How do you keep track of everything you have to do?

And how to deal with your inherent also wanting to be lazy and NOT get things done?

How to motivate yourself to be more and do more?

How do you get out from under your funk when everything is just piling up around you?

You could go read another self-help book, or go look at your reading list of “How to network like a cheetah on speed” or “40 clients in 40 days” or “Bananas bananas, money!” or whatever strikes your fancy.

How do you deal with your INNER conflict about getting things done?

What if someone, somewhere in your past, didn’t praise you when you really needed praise? What if you’ve been fired? What if it’s hard to believe in yourself sometimes? You wanted to be farther along in life than you are right now. How do you get out from under the thumb of your own inner critic?

I read a quote by Leonard Cohen about hard work last night that resonated with me and wanted to share it with you.

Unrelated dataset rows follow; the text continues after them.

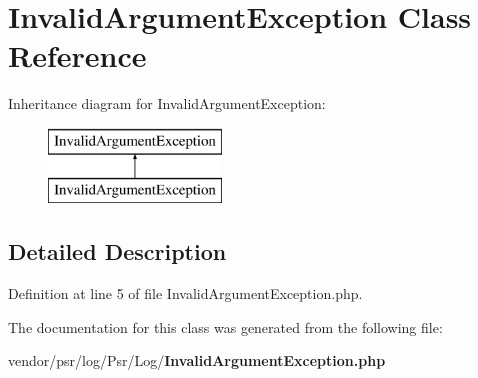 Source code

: \section{Invalid\+Argument\+Exception Class Reference}
\label{class_psr_1_1_log_1_1_invalid_argument_exception}
Inheritance diagram for Invalid\+Argument\+Exception\+:\begin{figure}[H]
\begin{center}
\leavevmode
\includegraphics[height=2.000000cm]{class_psr_1_1_log_1_1_invalid_argument_exception}
\end{center}
\end{figure}


\subsection{Detailed Description}


Definition at line 5 of file Invalid\+Argument\+Exception.\+php.



The documentation for this class was generated from the following file\+:\begin{DoxyCompactItemize}
\item 
vendor/psr/log/\+Psr/\+Log/{\bf Invalid\+Argument\+Exception.\+php}\end{DoxyCompactItemize}
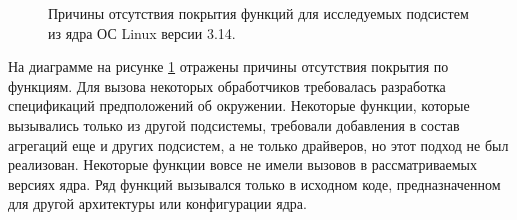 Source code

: \begin{figure}
\centering
\caption{Причины отсутствия покрытия функций для исследуемых подсистем из ядра ОС Linux версии 3.14.}
\label{figure:func_no_coverage}
\end{figure}

На диаграмме на рисунке \ref{figure:func_no_coverage} отражены причины отсутствия покрытия по функциям.
Для вызова некоторых обработчиков требовалась разработка спецификаций предположений об окружении.
Некоторые функции, которые вызывались только из другой подсистемы, требовали добавления в состав агрегаций еще и других подсистем, а не только драйверов, но этот подход не был реализован.
Некоторые функции вовсе не имели вызовов в рассматриваемых версиях ядра.
Ряд функций вызывался только в исходном коде, предназначенном для другой архитектуры или конфигурации ядра.

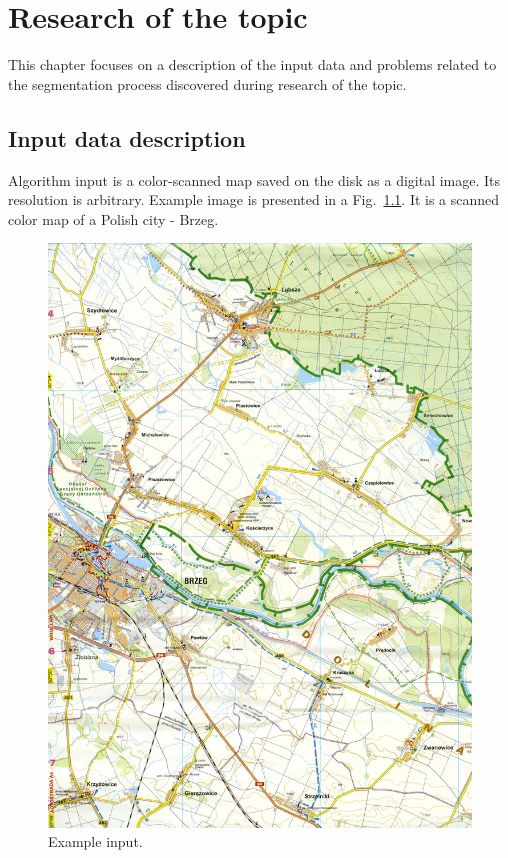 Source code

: \documentclass[a4paper,onecolumn,oneside,12pt]{memoir}
\begin{document}
\chapter{Research of the topic}

This chapter focuses on a description of the input data and problems related to the segmentation
process discovered during research of the topic.

\section{Input data description}

Algorithm input is a color-scanned map saved on the disk as a digital image. Its resolution is
arbitrary. Example image is presented in a Fig.~\ref{inputExample}. It is a scanned color map of a
Polish city - Brzeg.

\begin{figure}[!ht]
\begin{center}
\includegraphics[scale=0.78]{images/brzeg.jpg}
\caption{Example input.}
\label{inputExample}
\end{center}
\end{figure}
\end{document}
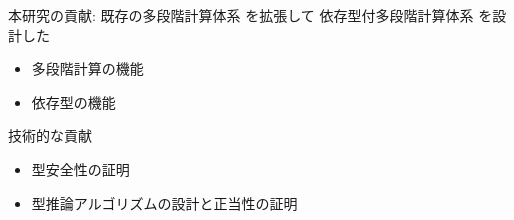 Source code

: \documentclass[dvipdfmx,aspectratio=169, 20pt]{beamer}
\begin{document}
\begin{frame}[fragile]{本研究の貢献: \LMD}
    既存の多段階計算体系  を拡張して
    依存型付多段階計算体系 \LMD を設計した
    \begin{itemize}
        \item 多段階計算の機能
        \item 依存型の機能
    \end{itemize}
    技術的な貢献
    \begin{itemize}
        \item 型安全性の証明
        \item 型推論アルゴリズムの設計と正当性の証明
    \end{itemize}
\end{frame}




\end{document}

“I think unemployment is the great affliction of man. Even people with jobs are unemployed. In fact, most people with jobs are unemployed. I can say, happily and gratefully, that I am fully employed. Maybe all hard work means is fully employed. We have a sense here that it’s smart not to work. The hustle, the con, these have been elevated to a very high position in our morality. And probably if i could mount a con or a hustle in terms of my own work I would probably embrace the same philosophy. but I am a working stiff. It takes me months and months of full employment to break the code of the song.” -Leonard Cohen, in an interview with Paul Zollo, 1992. From Songwriters on Songwriting.

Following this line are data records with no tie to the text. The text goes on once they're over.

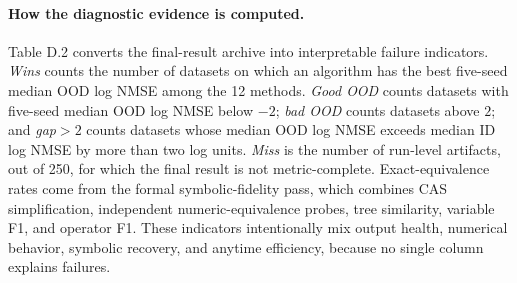 \paragraph{How the diagnostic evidence is computed.}
Table D.2 converts the final-result archive into interpretable failure indicators. \emph{Wins} counts the number of datasets on which an algorithm has the best five-seed median OOD log NMSE among the 12 methods. \emph{Good OOD} counts datasets with five-seed median OOD log NMSE below $-2$; \emph{bad OOD} counts datasets above $2$; and \emph{gap$>2$} counts datasets whose median OOD log NMSE exceeds median ID log NMSE by more than two log units. \emph{Miss} is the number of run-level artifacts, out of 250, for which the final result is not metric-complete. Exact-equivalence rates come from the formal symbolic-fidelity pass, which combines CAS simplification, independent numeric-equivalence probes, tree similarity, variable F1, and operator F1. These indicators intentionally mix output health, numerical behavior, symbolic recovery, and anytime efficiency, because no single column explains failures.

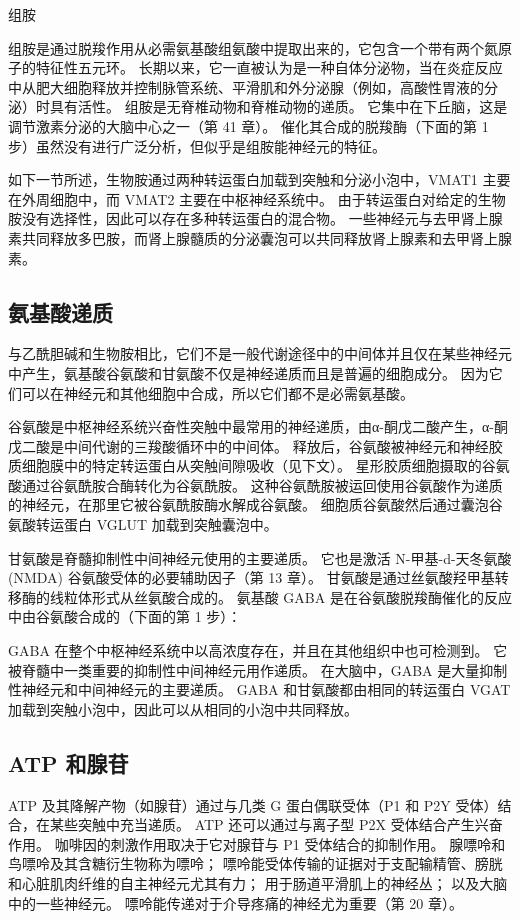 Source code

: 组胺

组胺是通过脱羧作用从必需氨基酸组氨酸中提取出来的，它包含一个带有两个氮原子的特征性五元环。 长期以来，它一直被认为是一种自体分泌物，当在炎症反应中从肥大细胞释放并控制脉管系统、平滑肌和外分泌腺（例如，高酸性胃液的分泌）时具有活性。 组胺是无脊椎动物和脊椎动物的递质。 它集中在下丘脑，这是调节激素分泌的大脑中心之一（第 41 章）。 催化其合成的脱羧酶（下面的第 1 步）虽然没有进行广泛分析，但似乎是组胺能神经元的特征。

如下一节所述，生物胺通过两种转运蛋白加载到突触和分泌小泡中，VMAT1 主要在外周细胞中，而 VMAT2 主要在中枢神经系统中。 由于转运蛋白对给定的生物胺没有选择性，因此可以存在多种转运蛋白的混合物。 一些神经元与去甲肾上腺素共同释放多巴胺，而肾上腺髓质的分泌囊泡可以共同释放肾上腺素和去甲肾上腺素。




\subsection{氨基酸递质}
与乙酰胆碱和生物胺相比，它们不是一般代谢途径中的中间体并且仅在某些神经元中产生，氨基酸谷氨酸和甘氨酸不仅是神经递质而且是普遍的细胞成分。 因为它们可以在神经元和其他细胞中合成，所以它们都不是必需氨基酸。

谷氨酸是中枢神经系统兴奋性突触中最常用的神经递质，由α-酮戊二酸产生，α-酮戊二酸是中间代谢的三羧酸循环中的中间体。 释放后，谷氨酸被神经元和神经胶质细胞膜中的特定转运蛋白从突触间隙吸收（见下文）。 星形胶质细胞摄取的谷氨酸通过谷氨酰胺合酶转化为谷氨酰胺。 这种谷氨酰胺被运回使用谷氨酸作为递质的神经元，在那里它被谷氨酰胺酶水解成谷氨酸。 细胞质谷氨酸然后通过囊泡谷氨酸转运蛋白 VGLUT 加载到突触囊泡中。

甘氨酸是脊髓抑制性中间神经元使用的主要递质。 它也是激活 N-甲基-d-天冬氨酸 (NMDA) 谷氨酸受体的必要辅助因子（第 13 章）。 甘氨酸是通过丝氨酸羟甲基转移酶的线粒体形式从丝氨酸合成的。 氨基酸 GABA 是在谷氨酸脱羧酶催化的反应中由谷氨酸合成的（下面的第 1 步）：

GABA 在整个中枢神经系统中以高浓度存在，并且在其他组织中也可检测到。 它被脊髓中一类重要的抑制性中间神经元用作递质。 在大脑中，GABA 是大量抑制性神经元和中间神经元的主要递质。 GABA 和甘氨酸都由相同的转运蛋白 VGAT 加载到突触小泡中，因此可以从相同的小泡中共同释放。


\subsection{ATP 和腺苷}

ATP 及其降解产物（如腺苷）通过与几类 G 蛋白偶联受体（P1 和 P2Y 受体）结合，在某些突触中充当递质。 ATP 还可以通过与离子型 P2X 受体结合产生兴奋作用。 咖啡因的刺激作用取决于它对腺苷与 P1 受体结合的抑制作用。 腺嘌呤和鸟嘌呤及其含糖衍生物称为嘌呤； 嘌呤能受体传输的证据对于支配输精管、膀胱和心脏肌肉纤维的自主神经元尤其有力； 用于肠道平滑肌上的神经丛； 以及大脑中的一些神经元。 嘌呤能传递对于介导疼痛的神经尤为重要（第 20 章）。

So whether you have a full-time job right now, or you’re officially unemployed, how do you make the most of each moment? Do you waste time sometimes deliberately at work? Do you think it doesn’t matter if you waste time, because you can’t do what you REALLY want to do? Well, I used to think that too. But now that I’ve been out of the 9-5 workplace for a few years, I have to say, it really DOES matter if you waste time. I can’t believe how much it matters. I have been able to accomplish so much by tracking my time and trying to make sure each day counts.

Paul Zollo asked, “Do you have a discipline for writing? Do you write at the same time every day?”

Cohen replied, “I get up very early (around 4:30). I like to fill those early hours with that effort. Usually I blow it and fall into disillusion and disrepair. Where the mind and the body and the writing and the relationships and everything else goes to hell. I start drinking too much or eating too much or talking too much or vacationing too much. And then I start recovering the boundaries and putting back the fences and trimming the hedges. but when the thing is working, I find early in the morning best.”

Do you get up early and fill your morning with meaning? Or do you get up late, roll out of bed and rush off to work with your hair half-brushed? How can you make more time for yourself, for things that nurture you, that make you glad that you got up early?

What if you are just dreading starting the work? What if you wish you could have gone into a different, easier, line of work?

Cohen says, “Almost everybody’s work is hard. One is distracted by this notion that there is such a thing as inspiration, that it comes fast and easy. I have to work as hard as any stiff, to come up with the payload.”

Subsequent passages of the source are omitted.